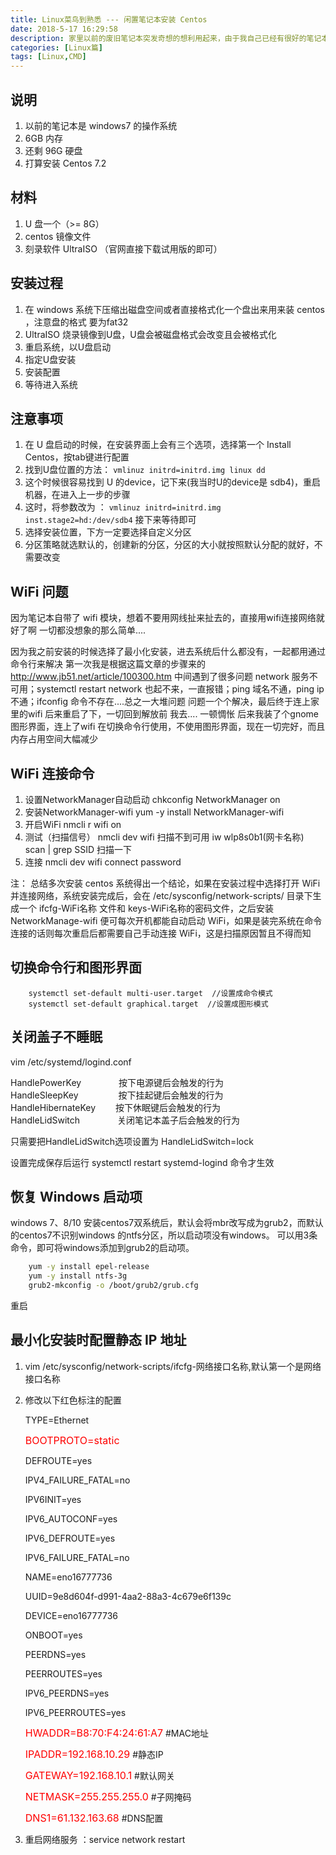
 ```yaml
---
title: Linux菜鸟到熟悉 --- 闲置笔记本安装 Centos
date: 2018-5-17 16:29:58
description: 家里以前的废旧笔记本突发奇想的想利用起来，由于我自己已经有很好的笔记本配置了，以前的闲置的笔记本打算装个 Centos 做开发使用
categories: [Linux篇]
tags: [Linux,CMD]
---
```


<!-- more -->
## 说明
1. 以前的笔记本是 windows7 的操作系统
2. 6GB 内存
3. 还剩 96G 硬盘
4. 打算安装 Centos 7.2

## 材料
1. U 盘一个（>= 8G）
2. centos 镜像文件
3. 刻录软件 UltraISO （官网直接下载试用版的即可）

## 安装过程
1. 在 windows 系统下压缩出磁盘空间或者直接格式化一个盘出来用来装 centos ，注意盘的格式 要为fat32
2. UltraISO 烧录镜像到U盘，U盘会被磁盘格式会改变且会被格式化
3. 重启系统，以U盘启动
4. 指定U盘安装
5. 安装配置
6. 等待进入系统

## 注意事项
1. 在 U 盘启动的时候，在安装界面上会有三个选项，选择第一个 Install Centos，按tab键进行配置
2. 找到U盘位置的方法： `vmlinuz initrd=initrd.img linux dd`
3. 这个时候很容易找到 U 的device，记下来(我当时U的device是 sdb4)，重启机器，在进入上一步的步骤
4. 这时，将参数改为 ： `vmlinuz initrd=initrd.img inst.stage2=hd:/dev/sdb4` 接下来等待即可
5. 选择安装位置，下方一定要选择自定义分区
6. 分区策略就选默认的，创建新的分区，分区的大小就按照默认分配的就好，不需要改变

## WiFi 问题
因为笔记本自带了 wifi 模块，想着不要用网线扯来扯去的，直接用wifi连接网络就好了啊
一切都没想象的那么简单....

因为我之前安装的时候选择了最小化安装，进去系统后什么都没有，一起都用通过命令行来解决
第一次我是根据这篇文章的步骤来的 http://www.jb51.net/article/100300.htm
中间遇到了很多问题 network 服务不可用；systemctl restart network 也起不来，一直报错；ping 域名不通，ping ip 不通；ifconfig 命令不存在....总之一大堆问题
问题一个个解决，最后终于连上家里的wifi
后来重启了下，一切回到解放前
我去....
一顿惆怅
后来我装了个gnome图形界面，连上了wifi
在切换命令行使用，不使用图形界面，现在一切完好，而且内存占用空间大幅减少

## WiFi 连接命令
1. 设置NetworkManager自动启动
    chkconfig NetworkManager on
2. 安装NetworkManager-wifi
    yum -y install NetworkManager-wifi
3. 开启WiFi
    nmcli r wifi on
4. 测试（扫描信号）
    nmcli dev wifi
    扫描不到可用 iw wlp8s0b1(网卡名称) scan | grep SSID 扫描一下
5. 连接
    nmcli dev wifi connect password

注： 总结多次安装 centos 系统得出一个结论，如果在安装过程中选择打开 WiFi 并连接网络，系统安装完成后，会在 /etc/sysconfig/network-scripts/ 目录下生成一个 ifcfg-WiFi名称 文件和 keys-WiFi名称的密码文件，之后安装 NetworkManage-wifi 便可每次开机都能自动启动 WiFi，如果是装完系统在命令连接的话则每次重启后都需要自己手动连接 WiFi，这是扫描原因暂且不得而知

## 切换命令行和图形界面

``` shell
    systemctl set-default multi-user.target  //设置成命令模式
    systemctl set-default graphical.target  //设置成图形模式
```

## 关闭盖子不睡眠
vim /etc/systemd/logind.conf  

HandlePowerKey　　　　  按下电源键后会触发的行为  
HandleSleepKey　　 　　 按下挂起键后会触发的行为  
HandleHibernateKey  　　按下休眠键后会触发的行为  
HandleLidSwitch　　 　　关闭笔记本盖子后会触发的行为

只需要把HandleLidSwitch选项设置为 HandleLidSwitch=lock 

设置完成保存后运行 systemctl restart systemd-logind 命令才生效

## 恢复 Windows 启动项

windows 7、8/10 安装centos7双系统后，默认会将mbr改写成为grub2，而默认的centos7不识别windows 的ntfs分区，所以启动项没有windows。 
可以用3条命令，即可将windows添加到grub2的启动项。

``` bash
    yum -y install epel-release
    yum -y install ntfs-3g
    grub2-mkconfig -o /boot/grub2/grub.cfg
```

重启

## 最小化安装时配置静态 IP 地址
1. vim /etc/sysconfig/network-scripts/ifcfg-网络接口名称,默认第一个是网络接口名称

2. 修改以下红色标注的配置

    TYPE=Ethernet
    
    <font color=red size=3>BOOTPROTO=static</font>
    
    DEFROUTE=yes
    
    IPV4_FAILURE_FATAL=no
    
    IPV6INIT=yes
    
    IPV6_AUTOCONF=yes
    
    IPV6_DEFROUTE=yes
    
    IPV6_FAILURE_FATAL=no
    
    NAME=eno16777736
    
    UUID=9e8d604f-d991-4aa2-88a3-4c679e6f139c
    
    DEVICE=eno16777736
    
    ONBOOT=yes
    
    PEERDNS=yes
    
    PEERROUTES=yes
    
    IPV6_PEERDNS=yes
    
    IPV6_PEERROUTES=yes
    
    <font color=red size=3>HWADDR=B8:70:F4:24:61:A7</font>  #MAC地址
    
    <font color=red size=3>IPADDR=192.168.10.29</font>     #静态IP
    
    <font color=red size=3>GATEWAY=192.168.10.1</font>     #默认网关
    
    <font color=red size=3>NETMASK=255.255.255.0</font>    #子网掩码
    
    <font color=red size=3>DNS1=61.132.163.68</font>       #DNS配置

3. 重启网络服务 ：service network restart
┄┄┄┄┄┄┄┄┄┄┄┄┄┄┄┄┄┄┄┄
» **What is being asked**
In the copy, omit the pictures and give every line of the data exactly.

» **Solution to the exercise**
 ```yaml
---
title: Linux菜鸟到熟悉 --- 闲置笔记本安装 Centos
date: 2018-5-17 16:29:58
description: 家里以前的废旧笔记本突发奇想的想利用起来，由于我自己已经有很好的笔记本配置了，以前的闲置的笔记本打算装个 Centos 做开发使用
categories: [Linux篇]
tags: [Linux,CMD]
---
```


<!-- more -->
## 说明
1. 以前的笔记本是 windows7 的操作系统
2. 6GB 内存
3. 还剩 96G 硬盘
4. 打算安装 Centos 7.2

## 材料
1. U 盘一个（>= 8G）
2. centos 镜像文件
3. 刻录软件 UltraISO （官网直接下载试用版的即可）

## 安装过程
1. 在 windows 系统下压缩出磁盘空间或者直接格式化一个盘出来用来装 centos ，注意盘的格式 要为fat32
2. UltraISO 烧录镜像到U盘，U盘会被磁盘格式会改变且会被格式化
3. 重启系统，以U盘启动
4. 指定U盘安装
5. 安装配置
6. 等待进入系统

## 注意事项
1. 在 U 盘启动的时候，在安装界面上会有三个选项，选择第一个 Install Centos，按tab键进行配置
2. 找到U盘位置的方法： `vmlinuz initrd=initrd.img linux dd`
3. 这个时候很容易找到 U 的device，记下来(我当时U的device是 sdb4)，重启机器，在进入上一步的步骤
4. 这时，将参数改为 ： `vmlinuz initrd=initrd.img inst.stage2=hd:/dev/sdb4` 接下来等待即可
5. 选择安装位置，下方一定要选择自定义分区
6. 分区策略就选默认的，创建新的分区，分区的大小就按照默认分配的就好，不需要改变

## WiFi 问题
因为笔记本自带了 wifi 模块，想着不要用网线扯来扯去的，直接用wifi连接网络就好了啊
一切都没想象的那么简单....

因为我之前安装的时候选择了最小化安装，进去系统后什么都没有，一起都用通过命令行来解决
第一次我是根据这篇文章的步骤来的 http://www.jb51.net/article/100300.htm
中间遇到了很多问题 network 服务不可用；systemctl restart network 也起不来，一直报错；ping 域名不通，ping ip 不通；ifconfig 命令不存在....总之一大堆问题
问题一个个解决，最后终于连上家里的wifi
后来重启了下，一切回到解放前
我去....
一顿惆怅
后来我装了个gnome图形界面，连上了wifi
在切换命令行使用，不使用图形界面，现在一切完好，而且内存占用空间大幅减少

## WiFi 连接命令
1. 设置NetworkManager自动启动
    chkconfig NetworkManager on
2. 安装NetworkManager-wifi
    yum -y install NetworkManager-wifi
3. 开启WiFi
    nmcli r wifi on
4. 测试（扫描信号）
    nmcli dev wifi
    扫描不到可用 iw wlp8s0b1(网卡名称) scan | grep SSID 扫描一下
5. 连接
    nmcli dev wifi connect password

注： 总结多次安装 centos 系统得出一个结论，如果在安装过程中选择打开 WiFi 并连接网络，系统安装完成后，会在 /etc/sysconfig/network-scripts/ 目录下生成一个 ifcfg-WiFi名称 文件和 keys-WiFi名称的密码文件，之后安装 NetworkManage-wifi 便可每次开机都能自动启动 WiFi，如果是装完系统在命令连接的话则每次重启后都需要自己手动连接 WiFi，这是扫描原因暂且不得而知

## 切换命令行和图形界面

``` shell
    systemctl set-default multi-user.target  //设置成命令模式
    systemctl set-default graphical.target  //设置成图形模式
```

## 关闭盖子不睡眠
vim /etc/systemd/logind.conf  

HandlePowerKey　　　　  按下电源键后会触发的行为  
HandleSleepKey　　 　　 按下挂起键后会触发的行为  
HandleHibernateKey  　　按下休眠键后会触发的行为  
HandleLidSwitch　　 　　关闭笔记本盖子后会触发的行为

只需要把HandleLidSwitch选项设置为 HandleLidSwitch=lock 

设置完成保存后运行 systemctl restart systemd-logind 命令才生效

## 恢复 Windows 启动项

windows 7、8/10 安装centos7双系统后，默认会将mbr改写成为grub2，而默认的centos7不识别windows 的ntfs分区，所以启动项没有windows。 
可以用3条命令，即可将windows添加到grub2的启动项。

``` bash
    yum -y install epel-release
    yum -y install ntfs-3g
    grub2-mkconfig -o /boot/grub2/grub.cfg
```

重启

## 最小化安装时配置静态 IP 地址
1. vim /etc/sysconfig/network-scripts/ifcfg-网络接口名称,默认第一个是网络接口名称

2. 修改以下红色标注的配置

    TYPE=Ethernet
    
    <font color=red size=3>BOOTPROTO=static</font>
    
    DEFROUTE=yes
    
    IPV4_FAILURE_FATAL=no
    
    IPV6INIT=yes
    
    IPV6_AUTOCONF=yes
    
    IPV6_DEFROUTE=yes
    
    IPV6_FAILURE_FATAL=no
    
    NAME=eno16777736
    
    UUID=9e8d604f-d991-4aa2-88a3-4c679e6f139c
    
    DEVICE=eno16777736
    
    ONBOOT=yes
    
    PEERDNS=yes
    
    PEERROUTES=yes
    
    IPV6_PEERDNS=yes
    
    IPV6_PEERROUTES=yes
    
    <font color=red size=3>HWADDR=B8:70:F4:24:61:A7</font>  #MAC地址
    
    <font color=red size=3>IPADDR=192.168.10.29</font>     #静态IP
    
    <font color=red size=3>GATEWAY=192.168.10.1</font>     #默认网关
    
    <font color=red size=3>NETMASK=255.255.255.0</font>    #子网掩码
    
    <font color=red size=3>DNS1=61.132.163.68</font>       #DNS配置

3. 重启网络服务 ：service network restart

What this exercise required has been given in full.